#### [Exercise directions]
From the entries below, determine the number of lines that contain "teach". Give that number by itself.

[Task data Boundary: Start]

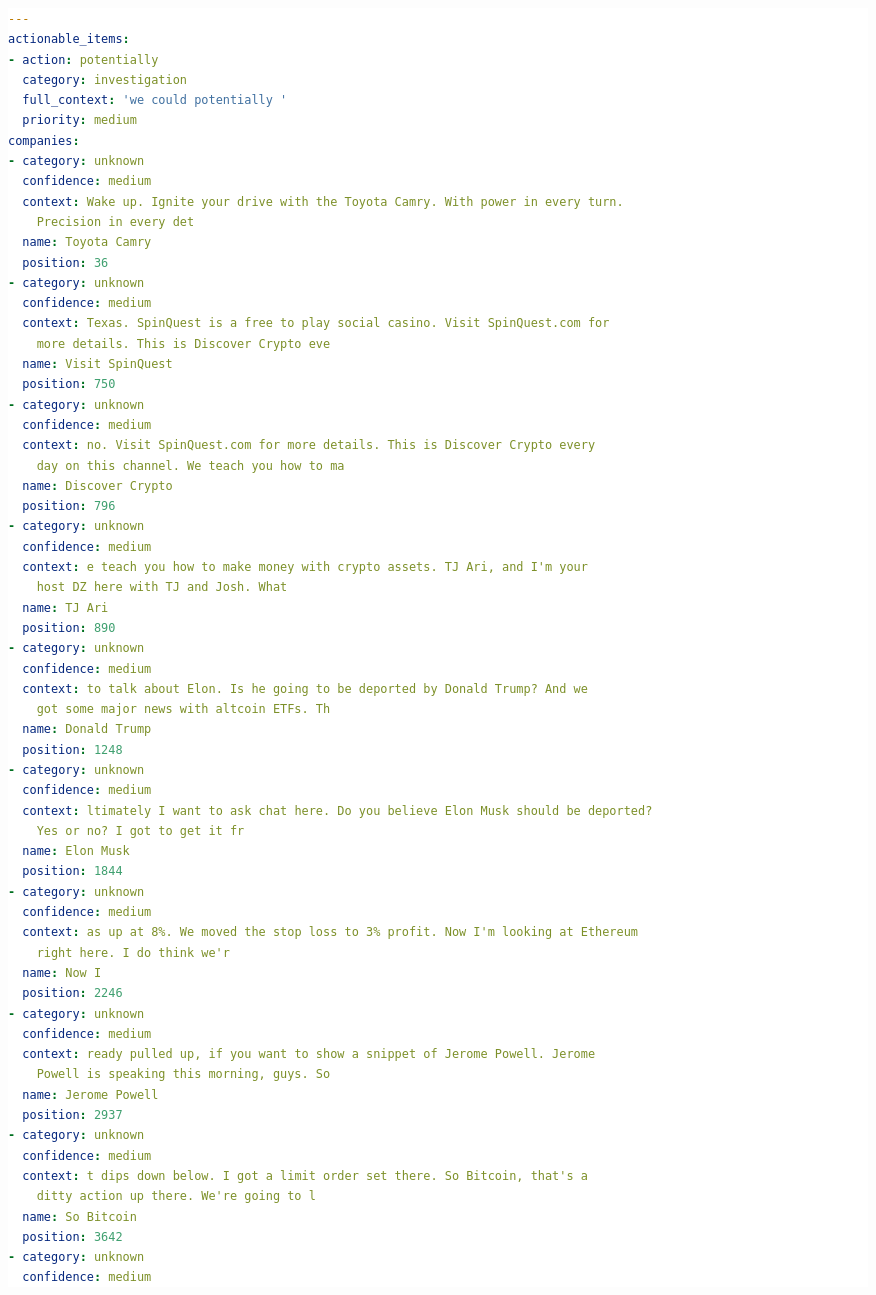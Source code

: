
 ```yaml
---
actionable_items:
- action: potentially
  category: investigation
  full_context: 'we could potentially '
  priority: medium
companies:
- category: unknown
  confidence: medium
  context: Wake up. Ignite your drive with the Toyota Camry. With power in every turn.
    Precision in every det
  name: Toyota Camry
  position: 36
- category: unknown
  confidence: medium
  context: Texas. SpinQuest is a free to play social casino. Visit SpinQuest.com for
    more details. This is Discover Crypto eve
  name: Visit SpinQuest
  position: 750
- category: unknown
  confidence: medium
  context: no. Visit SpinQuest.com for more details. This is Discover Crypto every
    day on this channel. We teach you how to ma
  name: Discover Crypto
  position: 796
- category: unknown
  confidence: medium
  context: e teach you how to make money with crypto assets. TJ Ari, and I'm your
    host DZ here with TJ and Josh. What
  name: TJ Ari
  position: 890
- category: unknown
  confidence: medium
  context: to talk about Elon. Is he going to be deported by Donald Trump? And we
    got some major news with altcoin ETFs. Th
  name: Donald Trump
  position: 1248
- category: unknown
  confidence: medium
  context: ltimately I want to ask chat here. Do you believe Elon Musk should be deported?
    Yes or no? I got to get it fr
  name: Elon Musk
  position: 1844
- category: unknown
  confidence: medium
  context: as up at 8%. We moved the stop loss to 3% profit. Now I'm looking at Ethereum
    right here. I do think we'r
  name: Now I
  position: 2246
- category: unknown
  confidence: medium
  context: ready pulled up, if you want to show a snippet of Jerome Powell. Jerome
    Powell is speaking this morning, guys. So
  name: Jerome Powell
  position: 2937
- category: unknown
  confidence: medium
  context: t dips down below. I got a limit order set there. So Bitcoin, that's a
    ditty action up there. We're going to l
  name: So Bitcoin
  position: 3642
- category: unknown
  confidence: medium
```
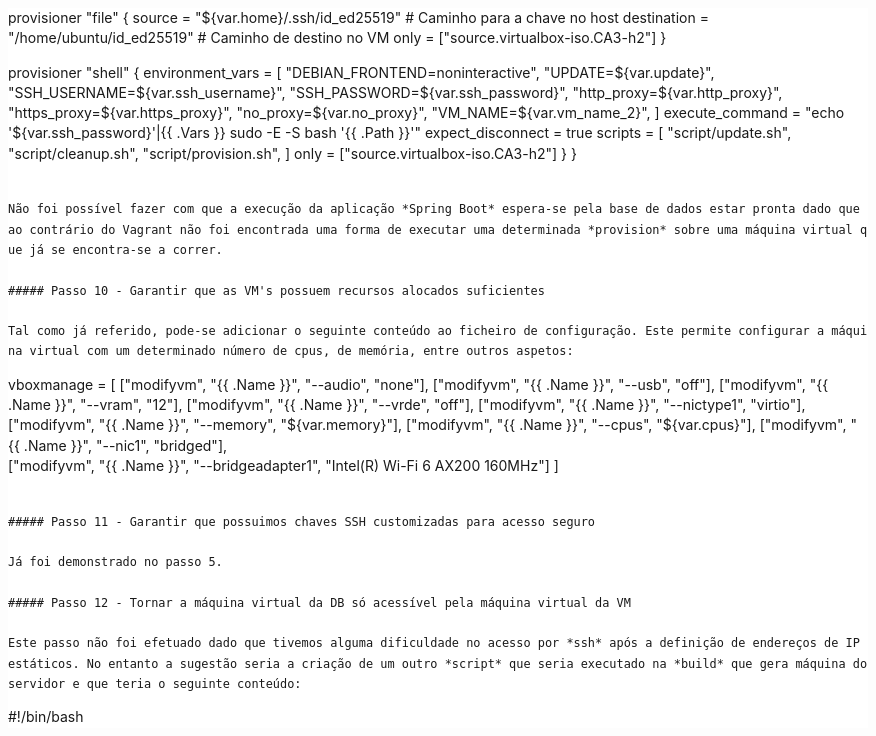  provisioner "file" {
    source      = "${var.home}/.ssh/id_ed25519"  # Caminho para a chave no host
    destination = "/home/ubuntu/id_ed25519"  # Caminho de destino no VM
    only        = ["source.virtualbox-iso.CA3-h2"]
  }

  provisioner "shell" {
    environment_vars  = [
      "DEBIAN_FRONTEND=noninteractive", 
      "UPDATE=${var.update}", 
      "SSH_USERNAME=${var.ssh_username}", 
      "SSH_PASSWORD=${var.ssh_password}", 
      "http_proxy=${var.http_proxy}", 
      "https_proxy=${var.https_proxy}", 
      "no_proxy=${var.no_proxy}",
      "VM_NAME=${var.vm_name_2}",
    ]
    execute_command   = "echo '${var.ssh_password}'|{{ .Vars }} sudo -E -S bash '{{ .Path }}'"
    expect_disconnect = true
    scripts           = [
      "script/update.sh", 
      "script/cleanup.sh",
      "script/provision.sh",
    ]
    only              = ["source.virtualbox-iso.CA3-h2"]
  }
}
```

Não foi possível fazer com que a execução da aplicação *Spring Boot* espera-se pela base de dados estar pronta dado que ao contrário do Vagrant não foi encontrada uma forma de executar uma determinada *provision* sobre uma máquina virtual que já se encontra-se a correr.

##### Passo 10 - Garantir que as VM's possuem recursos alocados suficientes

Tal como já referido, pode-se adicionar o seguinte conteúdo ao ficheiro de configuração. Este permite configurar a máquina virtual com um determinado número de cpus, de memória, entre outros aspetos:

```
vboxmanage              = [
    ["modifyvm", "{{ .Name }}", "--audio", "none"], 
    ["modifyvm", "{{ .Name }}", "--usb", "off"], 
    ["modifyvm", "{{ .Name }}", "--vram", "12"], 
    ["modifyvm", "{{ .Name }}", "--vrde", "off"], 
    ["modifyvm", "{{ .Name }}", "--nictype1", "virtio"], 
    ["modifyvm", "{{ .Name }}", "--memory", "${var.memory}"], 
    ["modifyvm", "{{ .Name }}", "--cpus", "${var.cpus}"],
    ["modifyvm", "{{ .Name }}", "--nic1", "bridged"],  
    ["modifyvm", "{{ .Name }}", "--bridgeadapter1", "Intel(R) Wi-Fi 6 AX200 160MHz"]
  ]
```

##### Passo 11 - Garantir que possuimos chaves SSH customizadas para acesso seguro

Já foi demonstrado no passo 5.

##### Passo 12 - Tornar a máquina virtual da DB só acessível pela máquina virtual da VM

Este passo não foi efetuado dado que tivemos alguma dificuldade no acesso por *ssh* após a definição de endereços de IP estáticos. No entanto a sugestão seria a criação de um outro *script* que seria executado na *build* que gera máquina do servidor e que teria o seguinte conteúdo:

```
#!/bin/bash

[Task data Boundary: End]
[Task data Boundary: Start]

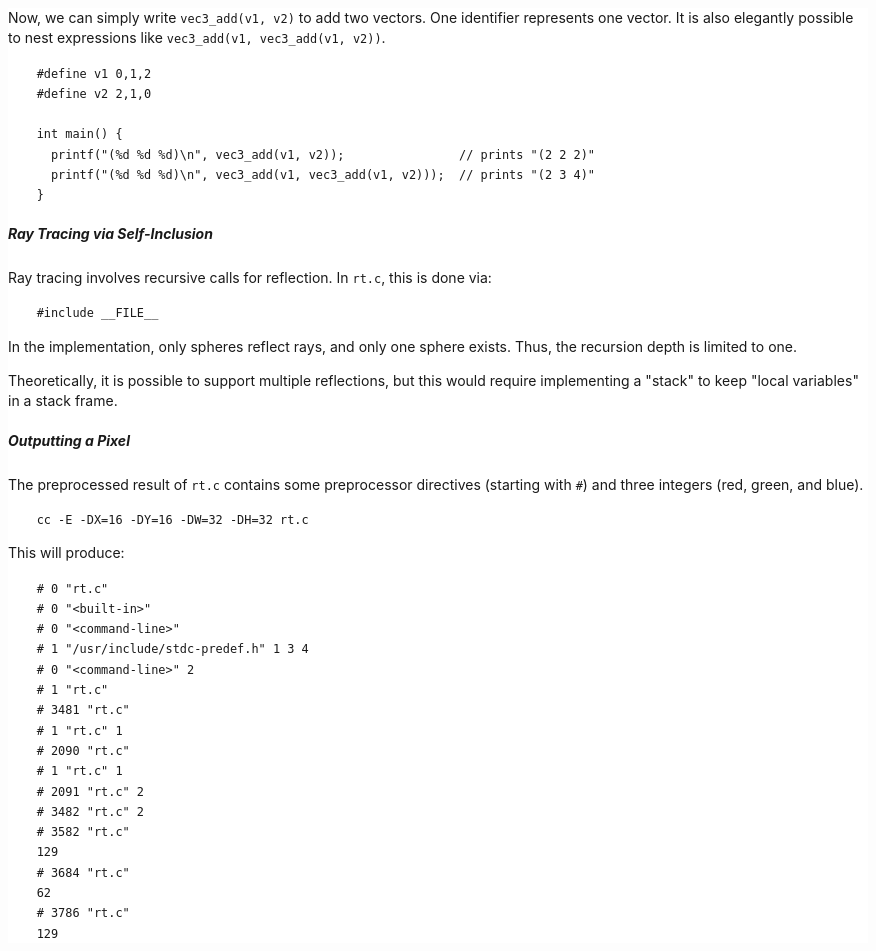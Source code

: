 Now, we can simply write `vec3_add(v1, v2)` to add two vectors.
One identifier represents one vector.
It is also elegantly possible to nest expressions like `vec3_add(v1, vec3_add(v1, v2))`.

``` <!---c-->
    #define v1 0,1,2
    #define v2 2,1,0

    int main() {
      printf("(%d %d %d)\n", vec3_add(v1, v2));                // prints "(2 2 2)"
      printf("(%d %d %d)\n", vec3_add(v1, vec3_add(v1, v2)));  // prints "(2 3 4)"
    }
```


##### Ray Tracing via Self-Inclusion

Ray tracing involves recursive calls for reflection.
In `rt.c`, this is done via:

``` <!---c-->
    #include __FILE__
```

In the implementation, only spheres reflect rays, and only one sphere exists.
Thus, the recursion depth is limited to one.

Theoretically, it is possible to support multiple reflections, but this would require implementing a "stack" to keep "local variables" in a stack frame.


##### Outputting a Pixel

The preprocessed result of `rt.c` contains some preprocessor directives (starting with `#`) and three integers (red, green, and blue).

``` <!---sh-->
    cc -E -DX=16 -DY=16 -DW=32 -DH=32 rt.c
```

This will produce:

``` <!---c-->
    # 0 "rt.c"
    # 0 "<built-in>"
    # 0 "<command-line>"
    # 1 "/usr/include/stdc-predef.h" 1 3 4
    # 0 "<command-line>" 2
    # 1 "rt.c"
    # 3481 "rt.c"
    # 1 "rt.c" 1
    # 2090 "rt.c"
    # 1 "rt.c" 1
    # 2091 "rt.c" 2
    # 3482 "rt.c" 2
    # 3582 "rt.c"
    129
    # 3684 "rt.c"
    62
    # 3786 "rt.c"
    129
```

[Task data Boundary: End]

#### [Exercise answer]
2